WHAT TO DO: Go through the data and copy each line that holds "balls".

Data entries:
++++++++++++++++++++

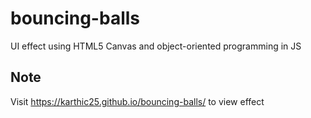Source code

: # bouncing-balls
UI effect using HTML5 Canvas and object-oriented programming in JS

## Note
Visit https://karthic25.github.io/bouncing-balls/ to view effect
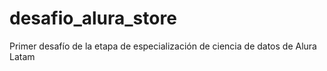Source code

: # desafio_alura_store
Primer desafío de la etapa de especialización de ciencia de datos de Alura Latam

++++++++++++++++++++

RESULT:
: # bouncing-balls
Visit https://karthic25.github.io/bouncing-balls/ to view effect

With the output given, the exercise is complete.